Posted: June 14, 2014 in adventure, fantasy, Review, young adult

rangers apprentice

For all that it is the twelfth and last book in a young adult fantasy series, I have to say this read remarkably well. It had a beginning, a middle and an end, and I had little trouble getting into it. The major characters were well-developed, and the author puts words together in an easy flow.

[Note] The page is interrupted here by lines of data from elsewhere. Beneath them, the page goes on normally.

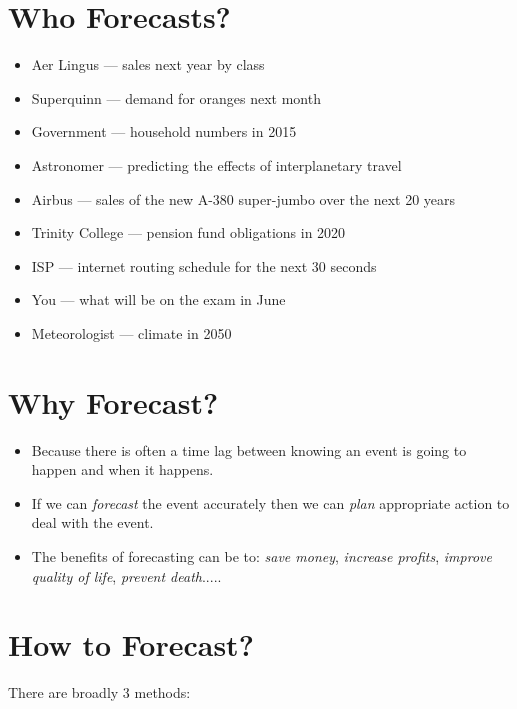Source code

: \documentclass[a4paper,11pt,oneside,onecolumn]{book}
\begin{document}
\section{Who Forecasts?}
\begin{itemize}
\item Aer Lingus --- sales next year by class
\item Superquinn --- demand for oranges next month
\item Government --- household numbers in 2015
\item Astronomer --- predicting the effects of interplanetary
travel
\item Airbus --- sales of the new A-380 super-jumbo over
the next 20 years
\item Trinity College --- pension fund obligations in 2020
\item ISP --- internet routing schedule for the next 30 seconds
\item You --- what will be on the  exam in June
\item Meteorologist --- climate in 2050
\end{itemize}

\section{Why Forecast?}
\begin{itemize}
\item Because there is often a time lag between knowing an event
is going to happen and when it happens.
\item If we can {\it forecast} the event accurately then we can
{\it plan} appropriate action to deal with the event.
\item The benefits of forecasting can be to: {\it save money}, {\it increase
profits}, {\it improve quality of life}, {\it prevent death}.....
\end{itemize}


\section{How to Forecast?}

There are broadly  3 methods:
\end{document}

 The plot is simple enough. Rebellious young princess, instead of being married off like the average medieval royal offspring, is apprenticed to a Ranger. Much of the first half of the book revolves around her training and maturation into a civilised human being, learning important lessons about the consequences of her actions – such as getting drunk. The latter half focuses on her first mission as an apprentice, and the rescue of the kidnapped kids.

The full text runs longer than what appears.